* [Work item]:
Could you set down the listing below exactly, leaving out its pictures?
(Data to examine begins)
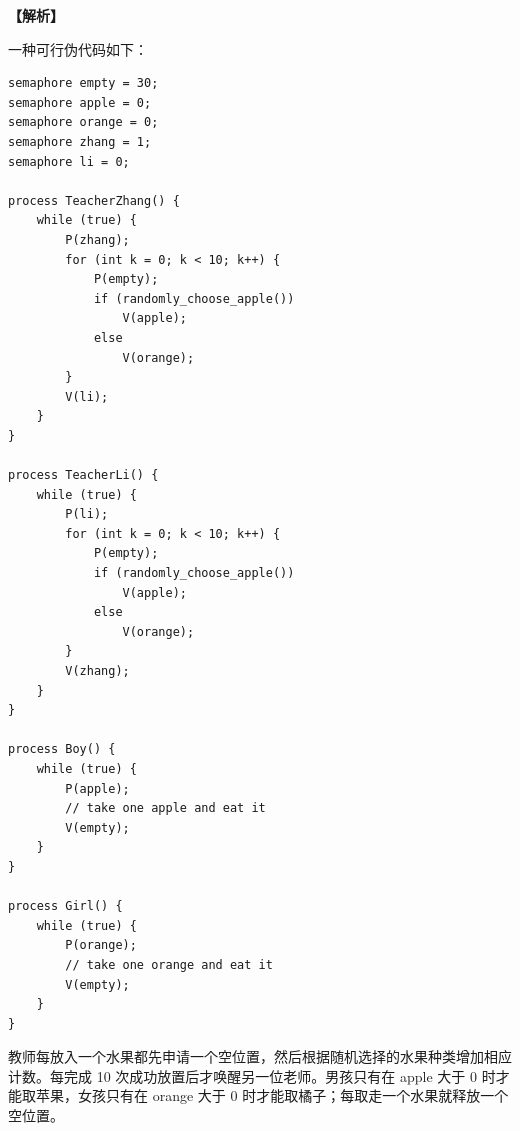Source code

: \documentclass[UTF8,12pt]{ctexart}
\newenvironment{explanation}{\par\noindent\textbf{【解析】}\par\smallskip}{\par\medskip}
\begin{document}
\begin{explanation}
一种可行伪代码如下：

\begin{lstlisting}
semaphore empty = 30;
semaphore apple = 0;
semaphore orange = 0;
semaphore zhang = 1;
semaphore li = 0;

process TeacherZhang() {
    while (true) {
        P(zhang);
        for (int k = 0; k < 10; k++) {
            P(empty);
            if (randomly_choose_apple())
                V(apple);
            else
                V(orange);
        }
        V(li);
    }
}

process TeacherLi() {
    while (true) {
        P(li);
        for (int k = 0; k < 10; k++) {
            P(empty);
            if (randomly_choose_apple())
                V(apple);
            else
                V(orange);
        }
        V(zhang);
    }
}

process Boy() {
    while (true) {
        P(apple);
        // take one apple and eat it
        V(empty);
    }
}

process Girl() {
    while (true) {
        P(orange);
        // take one orange and eat it
        V(empty);
    }
}
\end{lstlisting}

教师每放入一个水果都先申请一个空位置，然后根据随机选择的水果种类增加相应计数。每完成 10 次成功放置后才唤醒另一位老师。男孩只有在 apple 大于 0 时才能取苹果，女孩只有在 orange 大于 0 时才能取橘子；每取走一个水果就释放一个空位置。
\end{explanation}
\end{document}
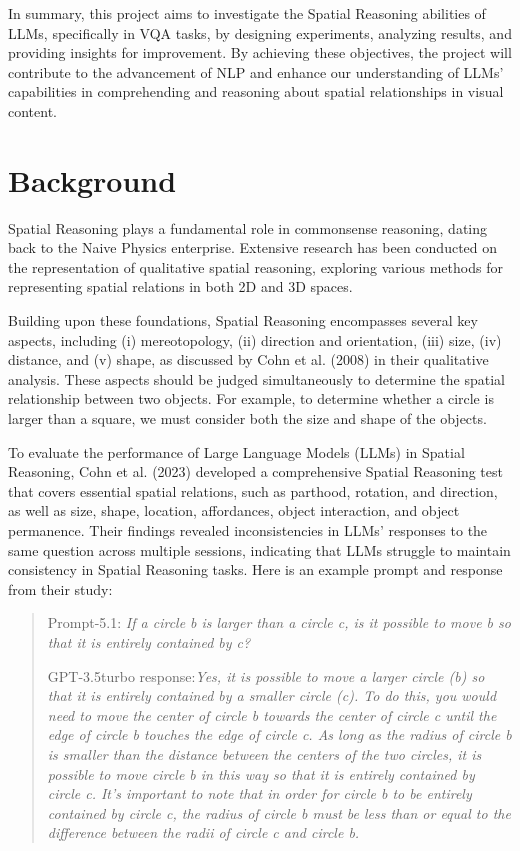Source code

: \documentclass[twocolumn,11pt]{report}
\begin{document}
In summary, this project aims to investigate the Spatial Reasoning abilities of LLMs, specifically in VQA tasks, by designing experiments, analyzing results, and providing insights for improvement. By achieving these objectives, the project will contribute to the advancement of NLP and enhance our understanding of LLMs' capabilities in comprehending and reasoning about spatial relationships in visual content.

\chapter{Background}\label{chap:background}
Spatial Reasoning plays a fundamental role in commonsense reasoning, dating back to the Naive Physics enterprise\cite{Hobbs1985-HOBFTO}. Extensive research has been conducted on the representation of qualitative spatial reasoning\cite{chen2015survey}, exploring various methods for representing spatial relations in both 2D and 3D spaces.


Building upon these foundations, Spatial Reasoning encompasses several key aspects, including (i) mereotopology, (ii) direction and orientation, (iii) size, (iv) distance, and (v) shape, as discussed by Cohn et al. (2008) in their qualitative analysis\cite{cohn2008qualitative}. These aspects should be judged simultaneously to determine the spatial relationship between two objects. For example, to determine whether a circle is larger than a square, we must consider both the size and shape of the objects. 

To evaluate the performance of Large Language Models (LLMs) in Spatial Reasoning, Cohn et al. (2023) developed a comprehensive Spatial Reasoning test that covers essential spatial relations, such as parthood, rotation, and direction, as well as size, shape, location, affordances, object interaction, and object permanence\cite{cohn2023dialectical}. Their findings revealed inconsistencies in LLMs' responses to the same question across multiple sessions, indicating that LLMs struggle to maintain consistency in Spatial Reasoning tasks. Here is an example prompt and response from their study:
\begin{quotation}
    Prompt-5.1: \emph{If a circle b is larger than a circle c, is it possible to move b so that it is entirely contained by c?}

    GPT-3.5turbo response:\emph{Yes, it is possible to move a larger circle (b) so that it is entirely contained by a smaller circle (c). To do this, you would need to move the 
    center of circle b towards the center of circle c until the edge of circle b touches the edge of circle c. As long as the radius of circle b is smaller than the distance between the centers of the two circles, it is possible to move circle b in this way so that it is entirely contained by circle c. It’s important to note that in order for circle b to be entirely contained by circle c, the radius of circle b must be less than or equal to the 
    difference between the radii of circle c and circle b.}
\end{quotation}
\end{document}
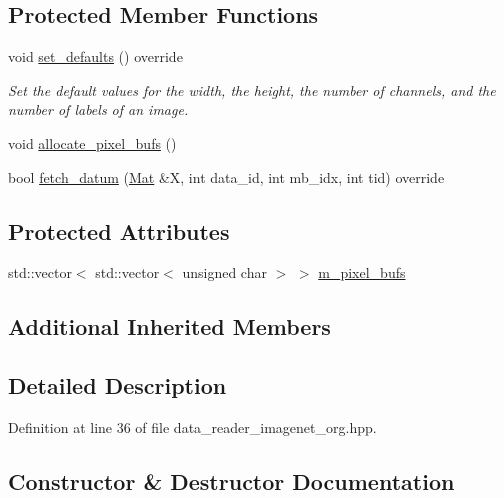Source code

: \subsection*{Protected Member Functions}
\begin{DoxyCompactItemize}
\item 
void \hyperlink{classlbann_1_1imagenet__reader__org_af0d9fc9081013ef0ddd3222dfd9abb8b}{set\+\_\+defaults} () override
\begin{DoxyCompactList}\small\item\em Set the default values for the width, the height, the number of channels, and the number of labels of an image. \end{DoxyCompactList}\item 
void \hyperlink{classlbann_1_1imagenet__reader__org_acbe8ed442b64a7391ffa63b0658641c0}{allocate\+\_\+pixel\+\_\+bufs} ()
\item 
bool \hyperlink{classlbann_1_1imagenet__reader__org_ad4c47413e16c1c53000b7d7be757ff6e}{fetch\+\_\+datum} (\hyperlink{base_8hpp_a68f11fdc31b62516cb310831bbe54d73}{Mat} \&X, int data\+\_\+id, int mb\+\_\+idx, int tid) override
\end{DoxyCompactItemize}
\subsection*{Protected Attributes}
\begin{DoxyCompactItemize}
\item 
std\+::vector$<$ std\+::vector$<$ unsigned char $>$ $>$ \hyperlink{classlbann_1_1imagenet__reader__org_ad594a338f0ef9614b63a1950254eb034}{m\+\_\+pixel\+\_\+bufs}
\end{DoxyCompactItemize}
\subsection*{Additional Inherited Members}


\subsection{Detailed Description}


Definition at line 36 of file data\+\_\+reader\+\_\+imagenet\+\_\+org.\+hpp.



\subsection{Constructor \& Destructor Documentation}
\mbox{\label{classlbann_1_1imagenet__reader__org_a77d88b53b26f903855da22e5d77ef06a}} 
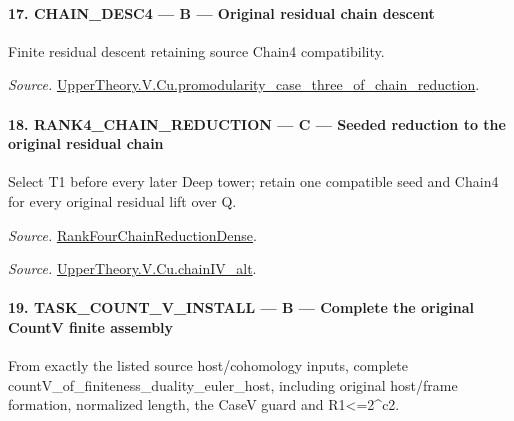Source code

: \documentclass[11pt,a4paper]{article}
\numberwithin{equation}{section}
\theoremstyle{remark}\newtheorem{remark}[theorem]{Remark}
\begin{document}
\paragraph{17. CHAIN\_\allowbreak DESC4 — B — Original residual chain descent}

Finite residual descent retaining source Chain4 compatibility.

\emph{Source.} \href{https://github.com/CocoSgt/riemann-hypothesis-lean/blob/7cbf7a0c32fca1badf05931879a37c3f8a2b03b4/src/Development/AutomorphicArithmetic/AutomorphicVarieties/ModularityArgument/ThresholdArguments/DenseThresholdCases/PromodularityCaseThreeOfLemmas.lean#L131-L153}{UpperTheory.V.Cu.promodularity\_\allowbreak case\_\allowbreak three\_\allowbreak of\_\allowbreak chain\_\allowbreak reduction}.



\paragraph{18. RANK4\_\allowbreak CHAIN\_\allowbreak REDUCTION — C — Seeded reduction to the original residual chain}

Select T1 before every later Deep tower; retain one compatible seed and Chain4 for every original residual lift over Q.

\emph{Source.} \href{https://github.com/CocoSgt/riemann-hypothesis-lean/blob/7cbf7a0c32fca1badf05931879a37c3f8a2b03b4/src/Development/AutomorphicArithmetic/AutomorphicVarieties/ModularityArgument/ThresholdArguments/DenseThresholdCases/PromodularityCaseThree.lean#L33-L39}{RankFourChainReductionDense}.

\emph{Source.} \href{https://github.com/CocoSgt/riemann-hypothesis-lean/blob/7cbf7a0c32fca1badf05931879a37c3f8a2b03b4/src/Development/AutomorphicArithmetic/AutomorphicVarieties/ModularityArgument/ThresholdArguments/DenseThresholdCases/CuPChainIV.lean#L16-L82}{UpperTheory.V.Cu.chainIV\_\allowbreak alt}.



\paragraph{19. TASK\_\allowbreak COUNT\_\allowbreak V\_\allowbreak INSTALL — B — Complete the original CountV finite assembly}

From exactly the listed source host/cohomology inputs, complete countV\_\allowbreak of\_\allowbreak finiteness\_\allowbreak duality\_\allowbreak euler\_\allowbreak host, including original host/frame formation, normalized length, the CaseV guard and R1<=2\textasciicircum{}c2.
\end{document}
(Data to examine ends)
* [Answer to the exercise]:
Source code

: \documentclass[UTF8,12pt]{ctexart}
\newenvironment{explanation}{\par\noindent\textbf{【解析】}\par\smallskip}{\par\medskip}
\begin{document}
\begin{explanation}
一种可行伪代码如下：

\begin{lstlisting}
semaphore empty = 30;
semaphore apple = 0;
semaphore orange = 0;
semaphore zhang = 1;
semaphore li = 0;

process TeacherZhang() {
    while (true) {
        P(zhang);
        for (int k = 0; k < 10; k++) {
            P(empty);
            if (randomly_choose_apple())
                V(apple);
            else
                V(orange);
        }
        V(li);
    }
}

process TeacherLi() {
    while (true) {
        P(li);
        for (int k = 0; k < 10; k++) {
            P(empty);
            if (randomly_choose_apple())
                V(apple);
            else
                V(orange);
        }
        V(zhang);
    }
}

process Boy() {
    while (true) {
        P(apple);
        // take one apple and eat it
        V(empty);
    }
}

process Girl() {
    while (true) {
        P(orange);
        // take one orange and eat it
        V(empty);
    }
}
\end{lstlisting}

教师每放入一个水果都先申请一个空位置，然后根据随机选择的水果种类增加相应计数。每完成 10 次成功放置后才唤醒另一位老师。男孩只有在 apple 大于 0 时才能取苹果，女孩只有在 orange 大于 0 时才能取橘子；每取走一个水果就释放一个空位置。
\end{explanation}
\end{document}
Source code

: \documentclass[twocolumn,11pt]{report}
\begin{document}
In summary, this project aims to investigate the Spatial Reasoning abilities of LLMs, specifically in VQA tasks, by designing experiments, analyzing results, and providing insights for improvement. By achieving these objectives, the project will contribute to the advancement of NLP and enhance our understanding of LLMs' capabilities in comprehending and reasoning about spatial relationships in visual content.

\chapter{Background}\label{chap:background}
Spatial Reasoning plays a fundamental role in commonsense reasoning, dating back to the Naive Physics enterprise\cite{Hobbs1985-HOBFTO}. Extensive research has been conducted on the representation of qualitative spatial reasoning\cite{chen2015survey}, exploring various methods for representing spatial relations in both 2D and 3D spaces.


Building upon these foundations, Spatial Reasoning encompasses several key aspects, including (i) mereotopology, (ii) direction and orientation, (iii) size, (iv) distance, and (v) shape, as discussed by Cohn et al. (2008) in their qualitative analysis\cite{cohn2008qualitative}. These aspects should be judged simultaneously to determine the spatial relationship between two objects. For example, to determine whether a circle is larger than a square, we must consider both the size and shape of the objects. 

To evaluate the performance of Large Language Models (LLMs) in Spatial Reasoning, Cohn et al. (2023) developed a comprehensive Spatial Reasoning test that covers essential spatial relations, such as parthood, rotation, and direction, as well as size, shape, location, affordances, object interaction, and object permanence\cite{cohn2023dialectical}. Their findings revealed inconsistencies in LLMs' responses to the same question across multiple sessions, indicating that LLMs struggle to maintain consistency in Spatial Reasoning tasks. Here is an example prompt and response from their study:
\begin{quotation}
    Prompt-5.1: \emph{If a circle b is larger than a circle c, is it possible to move b so that it is entirely contained by c?}

    GPT-3.5turbo response:\emph{Yes, it is possible to move a larger circle (b) so that it is entirely contained by a smaller circle (c). To do this, you would need to move the 
    center of circle b towards the center of circle c until the edge of circle b touches the edge of circle c. As long as the radius of circle b is smaller than the distance between the centers of the two circles, it is possible to move circle b in this way so that it is entirely contained by circle c. It’s important to note that in order for circle b to be entirely contained by circle c, the radius of circle b must be less than or equal to the 
    difference between the radii of circle c and circle b.}
\end{quotation}
\end{document}
Source code

: \subsection*{Protected Member Functions}
\begin{DoxyCompactItemize}
\item 
void \hyperlink{classlbann_1_1imagenet__reader__org_af0d9fc9081013ef0ddd3222dfd9abb8b}{set\+\_\+defaults} () override
\begin{DoxyCompactList}\small\item\em Set the default values for the width, the height, the number of channels, and the number of labels of an image. \end{DoxyCompactList}\item 
void \hyperlink{classlbann_1_1imagenet__reader__org_acbe8ed442b64a7391ffa63b0658641c0}{allocate\+\_\+pixel\+\_\+bufs} ()
\item 
bool \hyperlink{classlbann_1_1imagenet__reader__org_ad4c47413e16c1c53000b7d7be757ff6e}{fetch\+\_\+datum} (\hyperlink{base_8hpp_a68f11fdc31b62516cb310831bbe54d73}{Mat} \&X, int data\+\_\+id, int mb\+\_\+idx, int tid) override
\end{DoxyCompactItemize}
\subsection*{Protected Attributes}
\begin{DoxyCompactItemize}
\item 
std\+::vector$<$ std\+::vector$<$ unsigned char $>$ $>$ \hyperlink{classlbann_1_1imagenet__reader__org_ad594a338f0ef9614b63a1950254eb034}{m\+\_\+pixel\+\_\+bufs}
\end{DoxyCompactItemize}
\subsection*{Additional Inherited Members}


\subsection{Detailed Description}


Definition at line 36 of file data\+\_\+reader\+\_\+imagenet\+\_\+org.\+hpp.



\subsection{Constructor \& Destructor Documentation}
\mbox{\label{classlbann_1_1imagenet__reader__org_a77d88b53b26f903855da22e5d77ef06a}} 
Source code

: \documentclass[11pt,a4paper]{article}
\numberwithin{equation}{section}
\theoremstyle{remark}\newtheorem{remark}[theorem]{Remark}
\begin{document}
\paragraph{17. CHAIN\_\allowbreak DESC4 — B — Original residual chain descent}

Finite residual descent retaining source Chain4 compatibility.

\emph{Source.} \href{https://github.com/CocoSgt/riemann-hypothesis-lean/blob/7cbf7a0c32fca1badf05931879a37c3f8a2b03b4/src/Development/AutomorphicArithmetic/AutomorphicVarieties/ModularityArgument/ThresholdArguments/DenseThresholdCases/PromodularityCaseThreeOfLemmas.lean#L131-L153}{UpperTheory.V.Cu.promodularity\_\allowbreak case\_\allowbreak three\_\allowbreak of\_\allowbreak chain\_\allowbreak reduction}.



\paragraph{18. RANK4\_\allowbreak CHAIN\_\allowbreak REDUCTION — C — Seeded reduction to the original residual chain}

Select T1 before every later Deep tower; retain one compatible seed and Chain4 for every original residual lift over Q.

\emph{Source.} \href{https://github.com/CocoSgt/riemann-hypothesis-lean/blob/7cbf7a0c32fca1badf05931879a37c3f8a2b03b4/src/Development/AutomorphicArithmetic/AutomorphicVarieties/ModularityArgument/ThresholdArguments/DenseThresholdCases/PromodularityCaseThree.lean#L33-L39}{RankFourChainReductionDense}.

\emph{Source.} \href{https://github.com/CocoSgt/riemann-hypothesis-lean/blob/7cbf7a0c32fca1badf05931879a37c3f8a2b03b4/src/Development/AutomorphicArithmetic/AutomorphicVarieties/ModularityArgument/ThresholdArguments/DenseThresholdCases/CuPChainIV.lean#L16-L82}{UpperTheory.V.Cu.chainIV\_\allowbreak alt}.



\paragraph{19. TASK\_\allowbreak COUNT\_\allowbreak V\_\allowbreak INSTALL — B — Complete the original CountV finite assembly}

From exactly the listed source host/cohomology inputs, complete countV\_\allowbreak of\_\allowbreak finiteness\_\allowbreak duality\_\allowbreak euler\_\allowbreak host, including original host/frame formation, normalized length, the CaseV guard and R1<=2\textasciicircum{}c2.
\end{document}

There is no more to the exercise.